* WHAT IS REQUIRED *
Below is a listing. Copy each line of it that holds the word "logo".
*-*-*
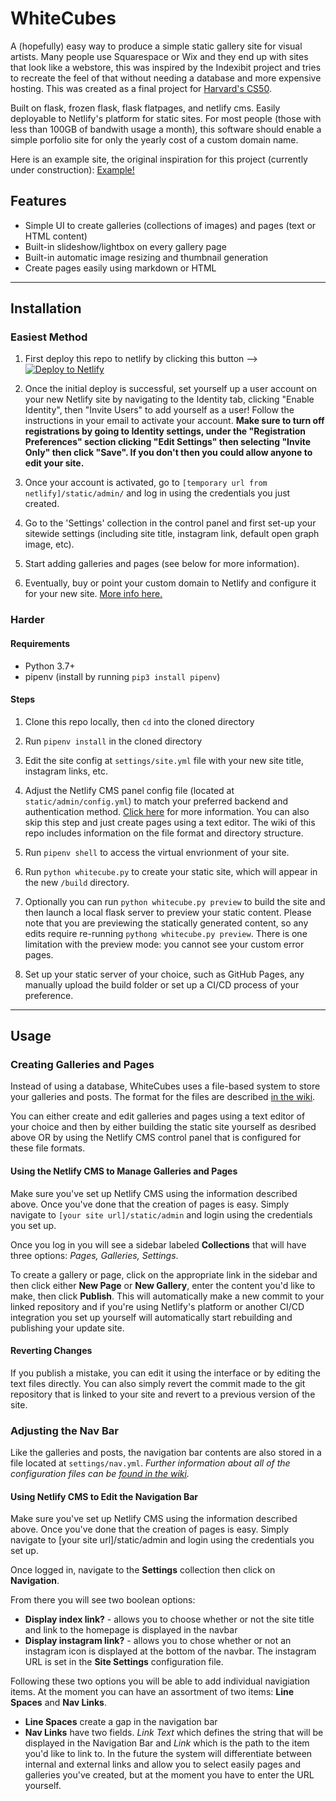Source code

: # WhiteCubes

A (hopefully) easy way to produce a simple static gallery site for visual artists. Many people use Squarespace or Wix and they end up with sites that look like a webstore, this was inspired by the Indexibit project and tries to recreate the feel of that without needing a database and more expensive hosting. This was created as a final project for [Harvard's CS50](http://cs50.harvard.edu).

Built on flask, frozen flask, flask flatpages, and netlify cms. Easily deployable to Netlify's platform for static sites. For most people (those with less than 100GB of bandwith usage a month), this software should enable a simple porfolio site for only the yearly cost of a custom domain name. 

Here is an example site, the original inspiration for this project (currently under construction):
[Example!](https://amazing-euler-31dfc1.netlify.app)

## Features
* Simple UI to create galleries (collections of images) and pages (text or HTML content)
* Built-in slideshow/lightbox on every gallery page
* Built-in automatic image resizing and thumbnail generation
* Create pages easily using markdown or HTML


***

## Installation

### Easiest Method

1. First deploy this repo to netlify by clicking this button -->
<a href="https://app.netlify.com/start/deploy?repository=https://github.com/tinycrimsonpandas/WhiteCubes"><img src="https://www.netlify.com/img/deploy/button.svg" alt="Deploy to Netlify"></a>

2. Once the initial deploy is successful, set yourself up a user account on your new Netlify site by navigating to the Identity tab, clicking "Enable Identity", then "Invite Users" to add yourself as a user! Follow the instructions in your email to activate your account. **Make sure to turn off registrations by going to Identity settings, under the "Registration Preferences" section clicking "Edit Settings" then selecting "Invite Only" then click "Save". If you don't then you could allow anyone to edit your site.**

3. Once your account is activated, go to `[temporary url from netlify]/static/admin/` and log in using the credentials you just created.

4. Go to the 'Settings' collection in the control panel and first set-up your sitewide settings (including site title, instagram link, default open graph image, etc).

6. Start adding galleries and pages (see below for more information). 

6. Eventually, buy or point your custom domain to Netlify and configure it for your new site. [More info here.](https://docs.netlify.com/domains-https/custom-domains/configure-external-dns/#configure-a-subdomain)

### Harder

#### Requirements
* Python 3.7+
* pipenv (install by running `pip3 install pipenv`)

#### Steps

1. Clone this repo locally, then `cd` into the cloned directory

2. Run `pipenv install` in the cloned directory

2. Edit the site config at `settings/site.yml` file with your new site title, instagram links, etc.

3. Adjust the Netlify CMS panel config file (located at `static/admin/config.yml`) to match your preferred backend and authentication method. [Click here](https://www.netlifycms.org/docs/backends-overview/) for more information. You can also skip this step and just create pages using a text editor. The wiki of this repo includes information on the file format and directory structure. 

4. Run `pipenv shell` to access the virtual envrionment of your site.

5. Run `python whitecube.py` to create your static site, which will appear in the new `/build` directory.

6. Optionally you can run `python whitecube.py preview` to build the site and then launch a local flask server to preview your static content. Please note that you are previewing the statically generated content, so any edits require re-running `pythong whitecube.py preview`. There is one limitation with the preview mode: you cannot see your custom error pages.

7. Set up your static server of your choice, such as GitHub Pages, any manually upload the build folder or set up a CI/CD process of your preference.

***

## Usage

### Creating Galleries and Pages

Instead of using a database, WhiteCubes uses a file-based system to store your galleries and posts. The format for the files are described [in the wiki](https://github.com/tinycrimsonpandas/WhiteCubes/wiki/Page-and-Gallery-File-Format).

You can either create and edit galleries and pages using a text editor of your choice and then by either building the static site yourself as desribed above OR by using the Netlify CMS control panel that is configured for these file formats. 

#### Using the Netlify CMS to Manage Galleries and Pages

Make sure you've set up Netlify CMS using the information described above. Once you've done that the creation of pages is easy. Simply navigate to `[your site url]/static/admin` and login using the credentials you set up. 

Once you log in you will see a sidebar labeled **Collections** that will have three options: _Pages, Galleries, Settings_.

To create a gallery or page, click on the appropriate link in the sidebar and then click either **New Page** or **New Gallery**, enter the content you'd like to make, then click **Publish**. This will automatically make a new commit to your linked repository and if you're using Netlify's platform or another CI/CD integration you set up yourself will automatically start rebuilding and publishing your update site. 

#### Reverting Changes

If you publish a mistake, you can edit it using the interface or by editing the text files directly. You can also simply revert the commit made to the git repository that is linked to your site and revert to a previous version of the site. 

### Adjusting the Nav Bar

Like the galleries and posts, the navigation bar contents are also stored in a file located at `settings/nav.yml`. _Further information about all of the configuration files can be [found in the wiki](https://github.com/tinycrimsonpandas/WhiteCubes/wiki/Configuration-Files)._

#### Using Netlify CMS to Edit the Navigation Bar

Make sure you've set up Netlify CMS using the information described above. Once you've done that the creation of pages is easy. Simply navigate to [your site url]/static/admin and login using the credentials you set up.

Once logged in, navigate to the **Settings** collection then click on **Navigation**. 

From there you will see two boolean options:
* **Display index link?** - allows you to choose whether or not the site title and link to the homepage is displayed in the navbar
* **Display instagram link?** - allows you to chose whether or not an instagram icon is displayed at the bottom of the navbar. The instagram URL is set in the **Site Settings** configuration file. 

Following these two options you will be able to add individual navigiation items. At the moment you can have an assortment of two items: **Line Spaces** and **Nav Links**. 

* **Line Spaces** create a gap in the navigation bar
* **Nav Links** have two fields. _Link Text_ which defines the string that will be displayed in the Navigation Bar and _Link_ which is the path to the item you'd like to link to. In the future the system will differentiate between internal and external links and allow you to select easily pages and galleries you've created, but at the moment you have to enter the URL yourself. 




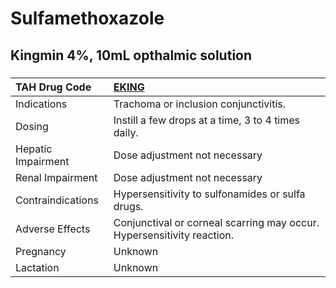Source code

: # Sulfamethoxazole

## Kingmin 4%, 10mL opthalmic solution

##### 

| TAH Drug Code      | [EKING](https://www.tahsda.org.tw/drugs/hissearch.php?drug_code=EKING)   |
|:-------------------|:-------------------------------------------------------------------------|
| Indications        | Trachoma or inclusion conjunctivitis.                                    |
| Dosing             | Instill a few drops at a time, 3 to 4 times daily.                       |
| Hepatic Impairment | Dose adjustment not necessary                                            |
| Renal Impairment   | Dose adjustment not necessary                                            |
| Contraindications  | Hypersensitivity to sulfonamides or sulfa drugs.                         |
| Adverse Effects    | Conjunctival or corneal scarring may occur. Hypersensitivity reaction.   |
| Pregnancy          | Unknown                                                                  |
| Lactation          | Unknown                                                                  |

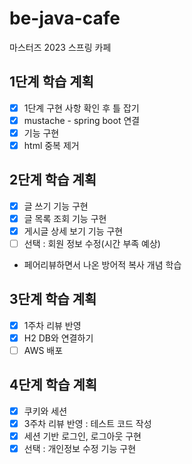 # be-java-cafe
마스터즈 2023 스프링 카페 

## 1단계 학습 계획

- [x] 1단계 구현 사항 확인 후 틀 잡기
- [x] mustache - spring boot 연결
- [x] 기능 구현
- [x] html 중복 제거

## 2단계 학습 계획

- [x] 글 쓰기 기능 구현
- [x] 글 목록 조회 기능 구현
- [x] 게시글 상세 보기 기능 구현
- [ ] 선택 : 회원 정보 수정(시간 부족 예상)
- 페어리뷰하면서 나온 방어적 복사 개념 학습

## 3단계 학습 계획

- [x] 1주차 리뷰 반영
- [x] H2 DB와 연결하기
- [ ] AWS 배포

## 4단계 학습 계획

- [x] 쿠키와 세션
- [x] 3주차 리뷰 반영 : 테스트 코드 작성
- [x] 세션 기반 로그인, 로그아웃 구현
- [x] 선택 : 개인정보 수정 기능 구현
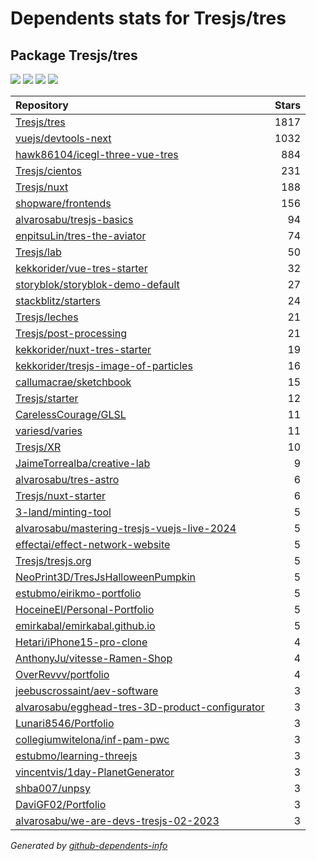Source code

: # Dependents stats for Tresjs/tres

## Package Tresjs/tres

[![](https://img.shields.io/static/v1?label=Used%20by&message=44&color=informational&logo=slickpic)](https://github.com/Tresjs/tres/network/dependents)
[![](https://img.shields.io/static/v1?label=Used%20by%20(public)&message=44&color=informational&logo=slickpic)](https://github.com/Tresjs/tres/network/dependents)
[![](https://img.shields.io/static/v1?label=Used%20by%20(private)&message=-44&color=informational&logo=slickpic)](https://github.com/Tresjs/tres/network/dependents)
[![](https://img.shields.io/static/v1?label=Used%20by%20(stars)&message=1940&color=informational&logo=slickpic)](https://github.com/Tresjs/tres/network/dependents)

| Repository | Stars  |
| :--------  | -----: |
|[Tresjs/tres](https://github.com/Tresjs/tres) | 1817 |
|[vuejs/devtools-next](https://github.com/vuejs/devtools-next) | 1032 |
|[hawk86104/icegl-three-vue-tres](https://github.com/hawk86104/icegl-three-vue-tres) | 884 |
|[Tresjs/cientos](https://github.com/Tresjs/cientos) | 231 |
|[Tresjs/nuxt](https://github.com/Tresjs/nuxt) | 188 |
|[shopware/frontends](https://github.com/shopware/frontends) | 156 |
|[alvarosabu/tresjs-basics](https://github.com/alvarosabu/tresjs-basics) | 94 |
|[enpitsuLin/tres-the-aviator](https://github.com/enpitsuLin/tres-the-aviator) | 74 |
|[Tresjs/lab](https://github.com/Tresjs/lab) | 50 |
|[kekkorider/vue-tres-starter](https://github.com/kekkorider/vue-tres-starter) | 32 |
|[storyblok/storyblok-demo-default](https://github.com/storyblok/storyblok-demo-default) | 27 |
|[stackblitz/starters](https://github.com/stackblitz/starters) | 24 |
|[Tresjs/leches](https://github.com/Tresjs/leches) | 21 |
|[Tresjs/post-processing](https://github.com/Tresjs/post-processing) | 21 |
|[kekkorider/nuxt-tres-starter](https://github.com/kekkorider/nuxt-tres-starter) | 19 |
|[kekkorider/tresjs-image-of-particles](https://github.com/kekkorider/tresjs-image-of-particles) | 16 |
|[callumacrae/sketchbook](https://github.com/callumacrae/sketchbook) | 15 |
|[Tresjs/starter](https://github.com/Tresjs/starter) | 12 |
|[CarelessCourage/GLSL](https://github.com/CarelessCourage/GLSL) | 11 |
|[variesd/varies](https://github.com/variesd/varies) | 11 |
|[Tresjs/XR](https://github.com/Tresjs/XR) | 10 |
|[JaimeTorrealba/creative-lab](https://github.com/JaimeTorrealba/creative-lab) | 9 |
|[alvarosabu/tres-astro](https://github.com/alvarosabu/tres-astro) | 6 |
|[Tresjs/nuxt-starter](https://github.com/Tresjs/nuxt-starter) | 6 |
|[3-land/minting-tool](https://github.com/3-land/minting-tool) | 5 |
|[alvarosabu/mastering-tresjs-vuejs-live-2024](https://github.com/alvarosabu/mastering-tresjs-vuejs-live-2024) | 5 |
|[effectai/effect-network-website](https://github.com/effectai/effect-network-website) | 5 |
|[Tresjs/tresjs.org](https://github.com/Tresjs/tresjs.org) | 5 |
|[NeoPrint3D/TresJsHalloweenPumpkin](https://github.com/NeoPrint3D/TresJsHalloweenPumpkin) | 5 |
|[estubmo/eirikmo-portfolio](https://github.com/estubmo/eirikmo-portfolio) | 5 |
|[HoceineEl/Personal-Portfolio](https://github.com/HoceineEl/Personal-Portfolio) | 5 |
|[emirkabal/emirkabal.github.io](https://github.com/emirkabal/emirkabal.github.io) | 5 |
|[Hetari/iPhone15-pro-clone](https://github.com/Hetari/iPhone15-pro-clone) | 4 |
|[AnthonyJu/vitesse-Ramen-Shop](https://github.com/AnthonyJu/vitesse-Ramen-Shop) | 4 |
|[OverRevvv/portfolio](https://github.com/OverRevvv/portfolio) | 4 |
|[jeebuscrossaint/aev-software](https://github.com/jeebuscrossaint/aev-software) | 3 |
|[alvarosabu/egghead-tres-3D-product-configurator](https://github.com/alvarosabu/egghead-tres-3D-product-configurator) | 3 |
|[Lunari8546/Portfolio](https://github.com/Lunari8546/Portfolio) | 3 |
|[collegiumwitelona/inf-pam-pwc](https://github.com/collegiumwitelona/inf-pam-pwc) | 3 |
|[estubmo/learning-threejs](https://github.com/estubmo/learning-threejs) | 3 |
|[vincentvis/1day-PlanetGenerator](https://github.com/vincentvis/1day-PlanetGenerator) | 3 |
|[shba007/unpsy](https://github.com/shba007/unpsy) | 3 |
|[DaviGF02/Portfolio](https://github.com/DaviGF02/Portfolio) | 3 |
|[alvarosabu/we-are-devs-tresjs-02-2023](https://github.com/alvarosabu/we-are-devs-tresjs-02-2023) | 3 |

_Generated by [github-dependents-info](https://github.com/nvuillam/github-dependents-info)_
*-*-*
* WRITTEN RESPONSE *
[![](https://img.shields.io/static/v1?label=Used%20by&message=44&color=informational&logo=slickpic)](https://github.com/Tresjs/tres/network/dependents)
[![](https://img.shields.io/static/v1?label=Used%20by%20(public)&message=44&color=informational&logo=slickpic)](https://github.com/Tresjs/tres/network/dependents)
[![](https://img.shields.io/static/v1?label=Used%20by%20(private)&message=-44&color=informational&logo=slickpic)](https://github.com/Tresjs/tres/network/dependents)
[![](https://img.shields.io/static/v1?label=Used%20by%20(stars)&message=1940&color=informational&logo=slickpic)](https://github.com/Tresjs/tres/network/dependents)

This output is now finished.